YOUR INSTRUCTIONS: When a line below contains the string "project", show that line.
── THE INPUT
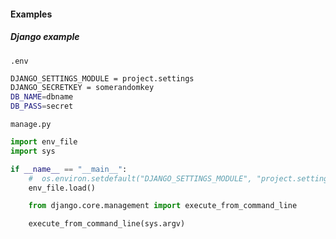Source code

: #### Examples
##### Django example

`.env`
```bash
DJANGO_SETTINGS_MODULE = project.settings
DJANGO_SECRETKEY = somerandomkey
DB_NAME=dbname
DB_PASS=secret
```

`manage.py`
```python
import env_file
import sys

if __name__ == "__main__":
    #  os.environ.setdefault("DJANGO_SETTINGS_MODULE", "project.settings")
    env_file.load()

    from django.core.management import execute_from_command_line

    execute_from_command_line(sys.argv)
```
────
RESPONSE TO THE EXERCISE:
DJANGO_SETTINGS_MODULE = project.settings
    #  os.environ.setdefault("DJANGO_SETTINGS_MODULE", "project.settings")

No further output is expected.